[Python-ideas] set.add() return value

Tue Feb 17 23:28:52 CET 2009

The main argument against set.add() having a return value is that  
someone reading the code has to remember or guess the meaning
of the return value for s.add(x).  Possible interpretations:

  * Always None        # This is what we have now throughout the language
  * Always Self           # What is done in Ruby, Objective C, and Smalltalk
                                  #  to support method chaining.  We also do this in
                                  #  some of our own APIs like  Tkinter.
  * True if x existed 
  * True if x was added  # Opposite meaning from the previous interpretation
  * True if x was mutated # Opposite from if-existed and same as was-added

Each of the those interpretations are reasonable, so we should recognize
that "explicit is better than implicit" and " in the face of ambiguity, refuse the
temptation to guess".

The situation with set.discard() is similar but the last three cases are no longer
opposite (if-existed is the same as was-discarded and was-mutated).

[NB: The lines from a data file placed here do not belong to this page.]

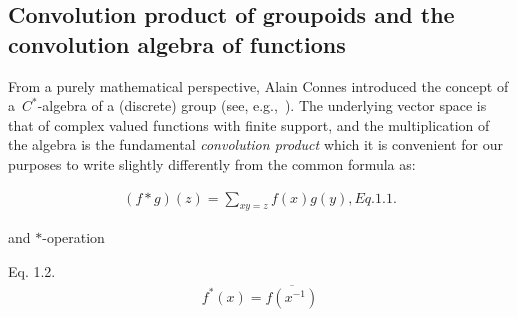 \documentclass[12pt]{article}
\theoremstyle{plain}
\theoremstyle{definition}
\numberwithin{equation}{section}
\begin{document}
\subsection{Convolution product of groupoids and the convolution algebra of functions}

From a purely mathematical perspective, Alain Connes introduced the concept of   a~$C^{\ast}$-algebra of a (discrete) group (see, e.g.,~\cite{Connes94}). The underlying vector space is that of complex valued functions
with finite support, and the multiplication of the algebra is the fundamental \emph{convolution product} which it is convenient for our
purposes to write slightly differently from the common formula as:
 

\begin{gather*} 
(f \ast g )(z) = \sum_{xy=z} f(x)g(y),  Eq. 1.1. 
\end{gather*}

and $\ast$-operation

Eq. 1.2. 
\begin{gather*}
f^{\ast}(x)= \overline{f(x^{-1})}
\end{gather*}
\end{document}
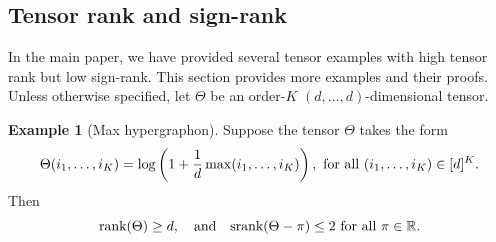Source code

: \documentclass[11pt]{article}
\theoremstyle{plain}
\theoremstyle{definition}
\newtheorem{example}{Example}[section]
\def\srank{\textup{srank}}
\def\rank{\textup{rank}}
\begin{document}
\subsection{Tensor rank and sign-rank}\label{sec:high-rank}
In the main paper, we have provided several tensor examples with high tensor rank but low sign-rank. This section provides more examples and their proofs. 
Unless otherwise specified, let $\Theta$ be an order-$K$ $(d,\ldots,d)$-dimensional tensor. 
\begin{example}[Max hypergraphon]\label{example:max} Suppose the tensor $\Theta$ takes the form 
\[
\Theta(i_1,\ldots,i_K)=\log\left(1+{1\over d}\max(i_1,\ldots,i_K)\right), \ \text{for all }(i_1,\ldots,i_K)\in[d]^K.
\]
 Then 
 \[
 \rank(\Theta)\geq d, \quad \text{and}\quad \srank(\Theta-\pi)\leq 2\ \text{for all }\pi\in\mathbb{R}. 
 \]
\end{example}
\end{document}
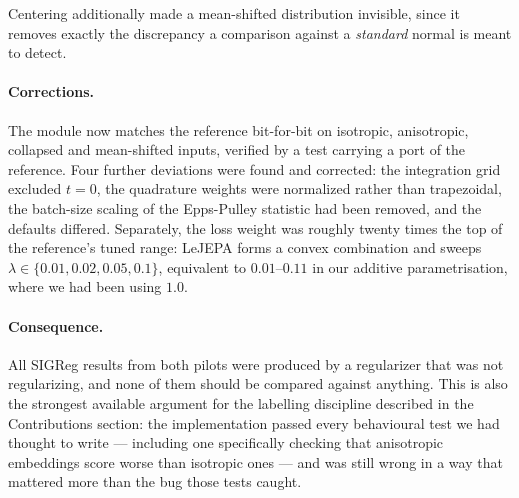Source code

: Centering additionally made a mean-shifted distribution invisible, since it removes exactly
the discrepancy a comparison against a \emph{standard} normal is meant to detect.

\paragraph{Corrections.} The module now matches the reference bit-for-bit on isotropic,
anisotropic, collapsed and mean-shifted inputs, verified by a test carrying a port of the
reference. Four further deviations were found and corrected: the integration grid excluded
$t=0$, the quadrature weights were normalized rather than trapezoidal, the batch-size
scaling of the Epps-Pulley statistic had been removed, and the defaults differed. Separately,
the loss weight was roughly twenty times the top of the reference's tuned range: LeJEPA
forms a convex combination and sweeps $\lambda \in \{0.01, 0.02, 0.05, 0.1\}$, equivalent to
$0.01$--$0.11$ in our additive parametrisation, where we had been using $1.0$.

\paragraph{Consequence.} \interp{} All SIGReg results from both pilots were produced by a
regularizer that was not regularizing, and none of them should be compared against anything.
This is also the strongest available argument for the labelling discipline described in
the Contributions section: the implementation passed every behavioural
test we had thought to write --- including one specifically checking that anisotropic
embeddings score worse than isotropic ones --- and was still wrong in a way that mattered
more than the bug those tests caught.
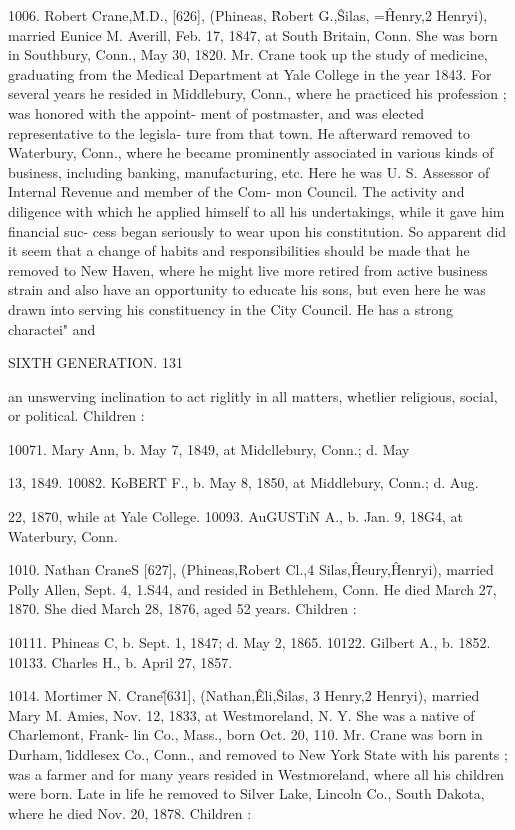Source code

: \documentclass{book}
\begin{document}
1006. Robert Crane,\^ M.D., [626], (Phineas, \^ Robert G.,\^ 
Silas, =\^ Henry,2 Henryi), married Eunice M. Averill, Feb. 17, 
1847, at South Britain, Conn. She was born in Southbury, 
Conn., May 30, 1820. Mr. Crane took up the study of medicine, 
graduating from the Medical Department at Yale College in the 
year 1843. For several years he resided in Middlebury, Conn., 
where he practiced his profession ; was honored with the appoint- 
ment of postmaster, and was elected representative to the legisla- 
ture from that town. He afterward removed to Waterbury, 
Conn., where he became prominently associated in various kinds 
of business, including banking, manufacturing, etc. Here he 
was U. S. Assessor of Internal Revenue and member of the Com- 
mon Council. The activity and diligence with which he applied 
himself to all his undertakings, while it gave him financial suc- 
cess began seriously to wear upon his constitution. So apparent 
did it seem that a change of habits and responsibilities should be 
made that he removed to New Haven, where he might live more 
retired from active business strain and also have an opportunity 
to educate his sons, but even here he was drawn into serving his 
constituency in the City Council. He has a strong charactei" and 



SIXTH GENERATION.  131 

an unswerving inclination to act riglitly in all matters, whetlier 
religious, social, or political. Children : 

10071. Mary Ann, b. May 7, 1849, at Midcllebury, Conn.; d. May 

13, 1849. 
10082. KoBERT F., b. May 8, 1850, at Middlebury, Conn.; d. Aug. 

22, 1870, while at Yale College. 
10093. AuGUSTiN A., b. Jan. 9, 18G4, at Waterbury, Conn. 

1010. Nathan CraneS [627], (Phineas,\^ Robert Cl.,4 Silas,\^ 
Heury,\^ Henryi), married Polly Allen, Sept. 4, 1.S44, and resided 
in Bethlehem, Conn. He died March 27, 1870. She died March 
28, 1876, aged 52 years. Children : 

10111. Phineas C, b. Sept. 1, 1847; d. May 2, 1865. 
10122. Gilbert A., b. 1852. 
10133. Charles H., b. April 27, 1857. 

1014. Mortimer N. Crane\^ [631], (Nathan,\^ Eli,\^ Silas, 3 
Henry,2 Henryi), married Mary M. Amies, Nov. 12, 1833, at 
Westmoreland, N. Y. She was a native of Charlemont, Frank- 
lin Co., Mass., born Oct. 20, 110. Mr. Crane was born in 
Durham, \^liddlesex Co., Conn., and removed to New York State 
with his parents ; was a farmer and for many years resided in 
Westmoreland, where all his children were born. Late in life he 
removed to Silver Lake, Lincoln Co., South Dakota, where he 
died Nov. 20, 1878. Children : 
\end{document}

I looked for examples in real-world code and found that the test/set pattern
is not as uniform as posited.  For example, collections.namedtuple() has a 
typical use case (special handling for duplicate values) that is not helped by 
the proposal:

    seen_names = set()
    for name in field_names:
        if name.startswith('_') and not rename:
            raise ValueError('Field names cannot start with an underscore: %r' % name)
        if name in seen_names:
            raise ValueError('Encountered duplicate field name: %r' % name)
        seen_names.add(name)

The performance argument is specious.  Greg's expected twofold speed-up
is based on speculation, not on objective timings of an actual test/set implementation.
To achieve a twofold speed-up, all of the following would have to be true:

   * Every s.add() is True.  Otherwise, there is no duplicate step to be saved.
   * The are zero hardware cache effects on the table search and the hash value
      computation.  But in real life, the cost of doing something twice can be
      twentyfold less the second time.  According to Intel, the cost of a memory
      access is a half-cycle but if there is a cache miss, it is as expensive as a 
      floating point divide.
   * The inner-loop does no other work.  This is unusual.  Typically, the if-seen
      path does some useful work.  Hence the test/set operation does not dominate.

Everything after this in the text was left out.